In this notebook, you will learn how to load and pre-process data from the [COCO dataset](http://cocodataset.org/#home). You will also explore how to design a CNN-RNN model for automatically generating image captions.

This notebook is designed only to introduce you to the helper files that you will use to complete your project. 

Note that **any amendments that you make to this notebook will NOT be graded**.

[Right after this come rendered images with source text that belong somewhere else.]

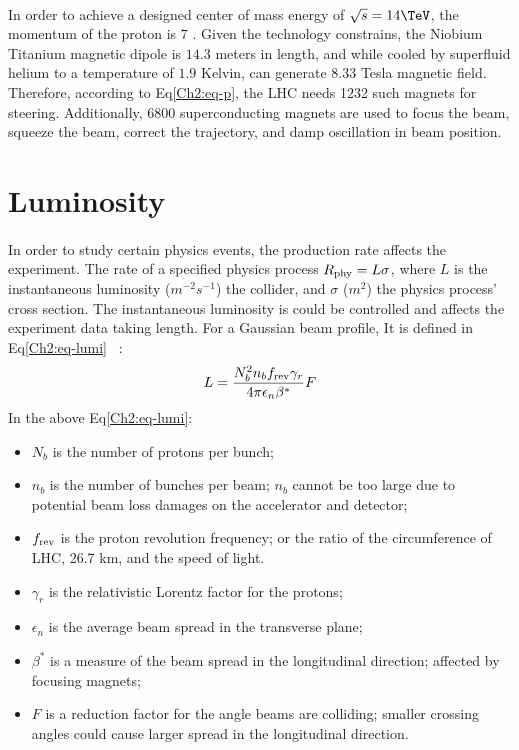 \paragraph{}
In order to achieve a designed center of mass energy of $\sqrt{s} = 14 \TeV$, the momentum of the proton is $7$ \TeV. Given the technology constrains, the Niobium Titanium magnetic dipole is $14.3$ meters in length, and while cooled by superfluid helium to a temperature of $1.9$ Kelvin, can generate $8.33$ Tesla magnetic field. Therefore, according to Eq\ref{Ch2:eq-p}, the LHC needs 1232 such magnets for steering. Additionally, 6800 superconducting magnets are used to focus the beam, squeeze the beam, correct the trajectory, and damp oscillation in beam position.


\section{Luminosity}
\paragraph{}
In order to study certain physics events, the production rate affects the experiment. The rate of a specified physics process $R_{\rm phy} = L\sigma$, where $L$ is the instantaneous luminosity ($m^{-2}s^{-1}$) the collider, and $\sigma$ ($m^2$) the physics process' cross section. The instantaneous luminosity is could be controlled and affects the experiment data taking length. For a Gaussian beam profile, It is defined in Eq\ref{Ch2:eq-lumi} ~\cite{LHCReview}:
%
\begin{equation}
\label{Ch2:eq-lumi}
L = \frac{N_b^2 n_b f_{\rm rev} \gamma_r}{4\pi \epsilon_n \beta^*} F
\end{equation}
%
In the above Eq\ref{Ch2:eq-lumi}:
\begin{itemize}
	\item $N_b$ is the number of protons per bunch; 
	\item $n_b$ is the number of bunches per beam; $n_b$ cannot be too large due to potential beam loss damages on the accelerator and detector; %
	\item $f_{\rm rev}$ is the proton revolution frequency; or the ratio of the circumference of LHC, 26.7 km, and the speed of light.
	\item $\gamma_r$ is the relativistic Lorentz factor for the protons;
	\item $\epsilon_n$ is the average beam spread in the transverse plane;
	\item $\beta^*$ is a measure of the beam spread in the longitudinal direction; affected by focusing magnets;
	\item $F$ is a reduction factor for the angle beams are colliding; smaller crossing angles could cause larger spread in the longitudinal direction.
\end{itemize}


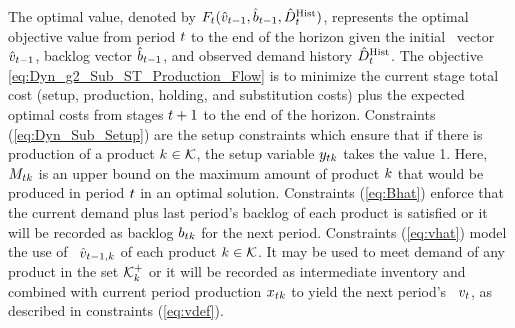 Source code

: \documentclass[msom]{oo}
\begin{document}


 The optimal value,  denoted by $F_t(\hat{v}_{t -1}, \hat{b}_{t -1}, \hat{D}^\text{Hist}_t)$, represents the optimal objective value from period $t$ to the end of the horizon given the initial \InvPos\ vector $\hat{v}_{t-1}$, backlog vector $\hat{b}_{t-1}$, and observed demand history $\hat{D}^{\text{Hist}}_t$. The objective \eqref{eq:Dyn_g2_Sub_ST_Production_Flow} is to minimize the current stage total cost (setup, production, holding, and substitution costs) plus the expected optimal costs from stages $t+1$ to the end of the horizon. 
Constraints (\ref{eq:Dyn_Sub_Setup}) are the setup constraints which ensure that if there is production of a product $k \in \mathcal{K}$, the setup variable $y_{t k}$  takes the value 1. Here,  $M_{t k}$ is an upper bound on the maximum amount of product $k$ that would be produced in period $t$ in an optimal solution.
Constraints (\ref{eq:Bhat}) enforce that the current demand plus last period's backlog of each product is satisfied or it will be recorded as backlog $b_{t k}$ for the next period.
Constraints (\ref{eq:vhat}) model the use of \InvPos\ $\hat{v}_{t-1, k}$ of each product $k \in \mathcal{K}$. It may be used to meet demand of any product in the set $\mathcal{K}^+_k$ or it will be recorded as intermediate inventory and combined with current period production $x_{t k}$ to yield the next period's \InvPos\ $v_{t}$, as described in 
constraints (\ref{eq:vdef}). 
\end{document}

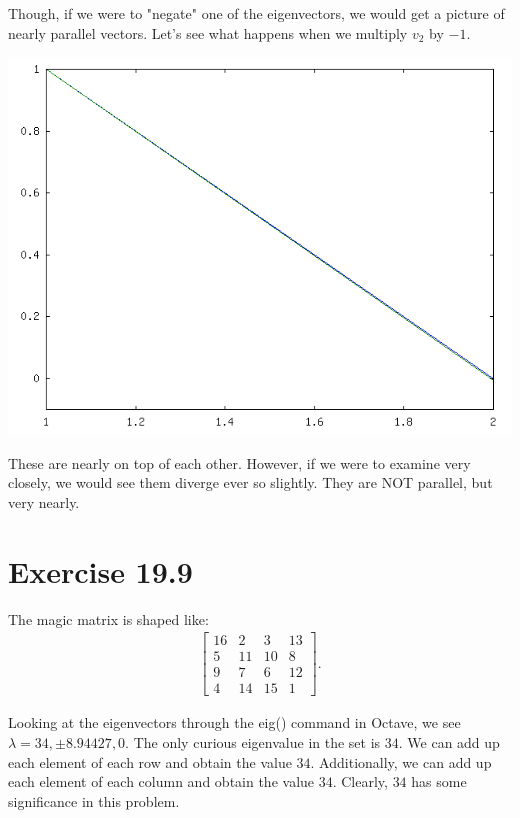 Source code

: \documentclass[11pt]{article}
\begin{document}
Though, if we were to "negate" one of the eigenvectors, we would get a picture of nearly
parallel vectors. Let's see what happens when we multiply $v_2$ by $-1$.
\begin{center}
\includegraphics[scale=0.5]{problem_19_8_negate.png}
\end{center}

These are nearly on top of each other. However, if we were to examine very closely, we
would see them diverge ever so slightly. They are NOT parallel, but very nearly.

\section*{Exercise 19.9}
The magic matrix is shaped like:
\begin{align*}
    \left[ \begin{array}{cccc}
     16 &   2 &   3 &  13\\
     5  & 11 &  10  &  8\\
     9  &  7 &   6  & 12\\
     4  & 14 &  15  &  1
    \end{array} \right].
\end{align*}

Looking at the eigenvectors through the eig() command in Octave, we see
$\lambda = 34, \pm 8.94427, 0$. The only curious eigenvalue in the set
is $34$. We can add up each element of each row and obtain the value $34$.
Additionally, we can add up each element of each column and obtain the value
$34$. Clearly, $34$ has some significance in this problem.
\end{document}
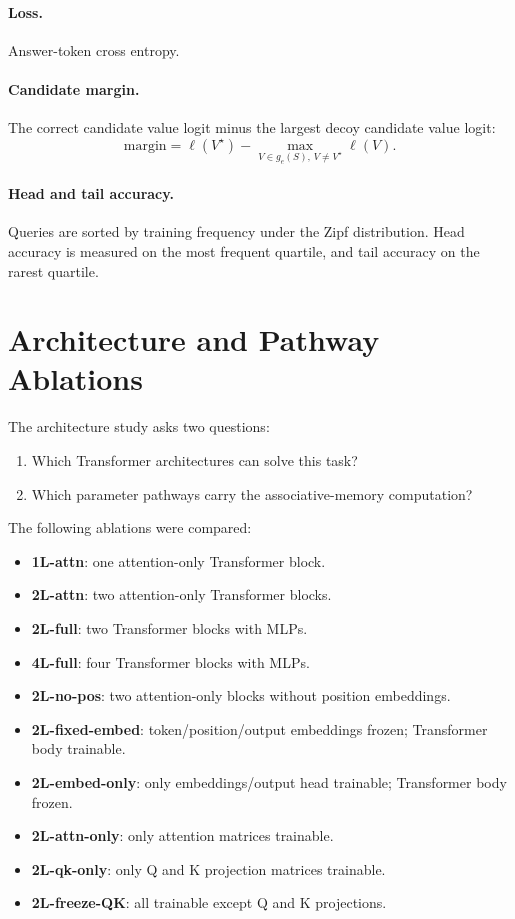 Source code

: \documentclass[11pt]{article}
\begin{document}
\paragraph{Loss.}
Answer-token cross entropy.

\paragraph{Candidate margin.}
The correct candidate value logit minus the largest decoy candidate value logit:
\[
\mathrm{margin}
=
\ell(V^\star) - \max_{V \in g_e(S),\, V\neq V^\star} \ell(V).
\]

\paragraph{Head and tail accuracy.}
Queries are sorted by training frequency under the Zipf distribution.
Head accuracy is measured on the most frequent quartile, and tail accuracy on the rarest quartile.

\section{Architecture and Pathway Ablations}

The architecture study asks two questions:
\begin{enumerate}
  \item Which Transformer architectures can solve this task?
  \item Which parameter pathways carry the associative-memory computation?
\end{enumerate}

The following ablations were compared:
\begin{itemize}
  \item \textbf{1L-attn}: one attention-only Transformer block.
  \item \textbf{2L-attn}: two attention-only Transformer blocks.
  \item \textbf{2L-full}: two Transformer blocks with MLPs.
  \item \textbf{4L-full}: four Transformer blocks with MLPs.
  \item \textbf{2L-no-pos}: two attention-only blocks without position embeddings.
  \item \textbf{2L-fixed-embed}: token/position/output embeddings frozen; Transformer body trainable.
  \item \textbf{2L-embed-only}: only embeddings/output head trainable; Transformer body frozen.
  \item \textbf{2L-attn-only}: only attention matrices trainable.
  \item \textbf{2L-qk-only}: only Q and K projection matrices trainable.
  \item \textbf{2L-freeze-QK}: all trainable except Q and K projections.
\end{itemize}
\end{document}
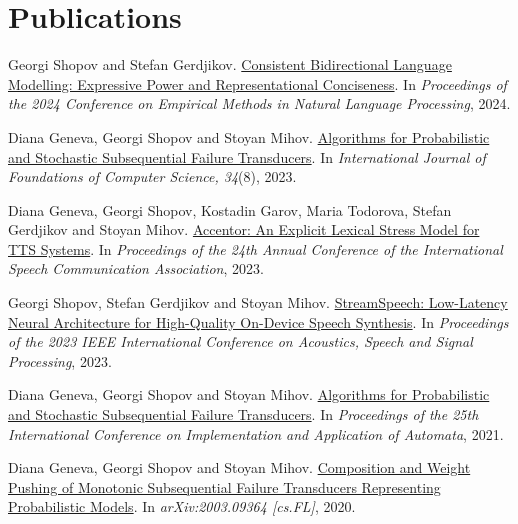 \documentclass[12pt,a4paper,sans,colorlinks]{moderncv}
\begin{document}
\section{Publications}
\begin{cvenumerate}
	\item Georgi Shopov and Stefan Gerdjikov. \newline \href{https://aclanthology.org/2024.emnlp-main.328/}{Consistent Bidirectional Language Modelling: Expressive Power and Representational Conciseness}. \newline In \emph{Proceedings of the 2024 Conference on Empirical Methods in Natural Language Processing}, 2024.
	\item Diana Geneva, Georgi Shopov and Stoyan Mihov. \newline \href{https://www.worldscientific.com/doi/10.1142/S012905412243002X}{Algorithms for Probabilistic and Stochastic Subsequential Failure Transducers}. \newline In \emph{International Journal of Foundations of Computer Science, 34}(8), 2023.
	\item Diana Geneva, Georgi Shopov, Kostadin Garov, Maria Todorova, Stefan Gerdjikov and Stoyan Mihov. \newline \href{https://www.isca-archive.org/interspeech_2023/geneva23_interspeech.html}{Accentor: An Explicit Lexical Stress Model for TTS Systems}. \newline In \emph{Proceedings of the 24th Annual Conference of the International Speech Communication Association}, 2023.
	\item Georgi Shopov, Stefan Gerdjikov and Stoyan Mihov. \newline \href{https://ieeexplore.ieee.org/document/10096566}{StreamSpeech: Low-Latency Neural Architecture for High-Quality On-Device Speech Synthesis}. \newline In \emph{Proceedings of the 2023 IEEE International Conference on Acoustics, Speech and Signal Processing}, 2023.
	\item Diana Geneva, Georgi Shopov and Stoyan Mihov. \newline \href{https://link.springer.com/chapter/10.1007/978-3-030-79121-6_11}{Algorithms for Probabilistic and Stochastic Subsequential Failure Transducers}. \newline In \emph{Proceedings of the 25th International Conference on Implementation and Application of Automata}, 2021.
	\item Diana Geneva, Georgi Shopov and Stoyan Mihov. \newline \href{https://arxiv.org/abs/2003.09364}{Composition and Weight Pushing of Monotonic Subsequential Failure Transducers Representing Probabilistic Models}. \newline In \emph{arXiv:2003.09364 [cs.FL]}, 2020.

\end{cvenumerate}
\end{document}
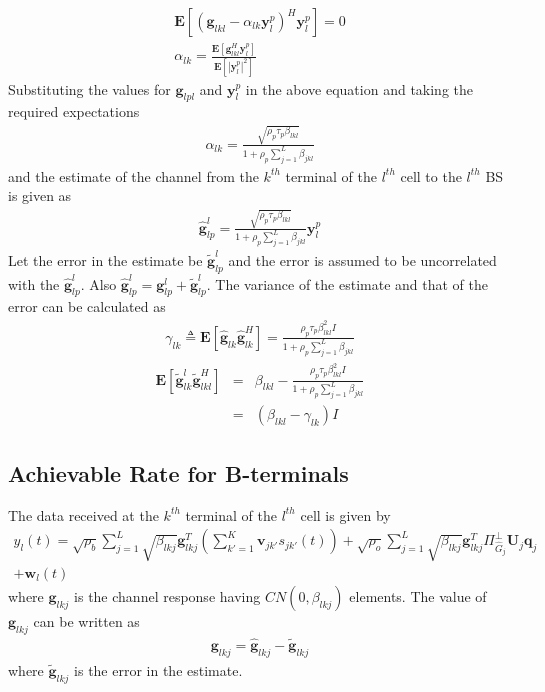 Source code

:\documentclass[10pt, a4paper, twoside,fleqn]{article}
\begin{document}
\begin{eqnarray}
	\pmb{E}[(\pmb{g}_{lkl}-\alpha_{lk}\pmb{y}_{l}^{p})^H \pmb{y}_{l}^{p}] = 0 \\
	\alpha_{lk} = \frac{\pmb{E}[\pmb{g}^{H}_{lkl} \pmb{y}_{l}^{p}]}{\pmb{E}[|\pmb{y}_{l}^{p}|^2]}
\end{eqnarray}
Substituting the values for $\pmb{g}_{lpl}$ and $\pmb{y}_{l}^{p}$ in the above equation and taking the required expectations
\begin{eqnarray}\label{eq:alphapll}
	\alpha_{lk}=\frac{\sqrt{\rho_p \tau_p \beta_{lkl}}}{1+\rho_p\sum\limits_{j=1}^{L}\beta_{jkl}}
\end{eqnarray}
and the estimate of the channel from the $k^{th}$ terminal of the $l^{th}$ cell to the $l^{th}$ BS is given as
\begin{eqnarray}\label{eq:estimatehpll}
	\pmb{\hat g}_{lp}^{l} = \frac{\sqrt{\rho_p\tau_p\beta_{lkl}}}{1+\rho_p\sum\limits_{j=1}^{L}\beta_{jkl}} \pmb{y}_{l}^{p}
\end{eqnarray}
Let the error in the estimate be ${\pmb{\widetilde{g}}_{lp}^{l}}$ and the error is assumed to be uncorrelated with the $\pmb{\hat g}_{lp}^{l}$. Also $\pmb{\hat g}_{lp}^{l}=\pmb{g}_{lp}^{l}+\pmb{\widetilde{g}}_{lp}^{l}$.
The variance of the estimate and that of the error can be calculated as
\begin{eqnarray}
	\gamma_{lk} \triangleq \pmb{E}[\pmb{\hat g}_{lk}\pmb{\hat g}^H_{lk}]
                    =       \frac{\rho_p\tau_p\beta^2_{lkl}I}{1+\rho_p\sum\limits_{j=1}^{L}\beta_{jkl}} 
\end{eqnarray}
\begin{eqnarray}
    \pmb{E}[\pmb{\widetilde{g}}_{lk}^{l} \pmb{\widetilde{g}}^H_{lkl}] &=& \beta_{lkl}- \frac{\rho_p\tau_p\beta^2_{lkl}I}{1+\rho_p\sum\limits_{j=1}^{L}\beta_{jkl}} \nonumber\\
          									    &=& (\beta_{lkl} - \gamma_{lk})I
\end{eqnarray}

\subsection{Achievable Rate for B-terminals}

The data received at the $k^{th}$ terminal of the $l^{th}$ cell is given by
\begin{eqnarray}\label{eq:ot}
 	y_{l}(t) = \sqrt{\rho_b}\sum_{j=1}^{L} \sqrt{\beta_{lkj}} \pmb{g}_{lkj}^{T} \left(\sum_{k'=1}^{K}\pmb{v}_{jk'}s_{jk'}(t)\right)
 		      + \sqrt{\rho_o}\sum_{j=1}^{L}\sqrt{\beta_{lkj}}\pmb{g}^T_{lkj} \Pi^{\perp}_{{\widehat{G}_j}} \pmb{U}_j\pmb{q}_{j} \nonumber \\
 		      + \pmb{w}_{l}(t)
\end{eqnarray}  
where  $\pmb{g}_{lkj}$ is the channel response having $CN(0,\beta_{lkj})$ elements. The value of $\pmb{g}_{lkj}$ can be written as
\begin{eqnarray}\label{eqn:gvect}
 \pmb{g}_{lkj} =  \pmb{\hat g}_{lkj} - \pmb{\widetilde{g}}_{lkj}
\end{eqnarray}
where  $\pmb{\widetilde{g}}_{lkj}$ is the error in the estimate.
\end{document}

Feel free to use the links below to navigate the notebook:
- [Step 1](#step1): Explore the Data Loader
- [Step 2](#step2): Tinker with the CNN Encoder
- [Step 3](#step3): Tinker with the RNN Decoder
- [Step 4](#step4): Calculate the Loss
- [Step 5](#step5): Celebrate!

<a id='step1'></a>
## Step 1: Explore the Data Loader

We have already written a data loader that you can use to load the COCO dataset in batches. 

In the code cell below, you will initialize the data loader by using the `get_loader` function in **data_loader.py**.  

> For this project, you are not permitted to change the **data_loader.py** file, which must be used as-is.

The `get_loader` function takes as input a number of arguments that can be explored in **data_loader.py**.  Take the time to explore these arguments now by opening **data_loader.py** in a new window.  For now, we need only focus on four arguments:
1. **`transform`** - an [image transform](http://pytorch.org/docs/master/torchvision/transforms.html) specifying how to pre-process the images and convert them to PyTorch tensors before using them as input to the CNN encoder.  For now, you are encouraged to keep the transform as provided in `transform_train`.  You will have the opportunity later to choose your own image transform to pre-process the COCO images.
2. **`mode`** - one of `'train'` (loads the training data in batches), `'val'` (loads the validation data), or `'test'` (for the test data). We will say that the data loader is in training, validation, or test mode, respectively.
3. **`batch_size`** - determines the batch size.  If training the model, this is total number of image-caption pairs used to amend the model weights in each training step.
4. **`vocab_threshold`** - the total number of times that a word must appear in the in the training captions before it is used as part of the vocabulary.  Images that have fewer than `vocab_threshold` occurrences are considered unknown words.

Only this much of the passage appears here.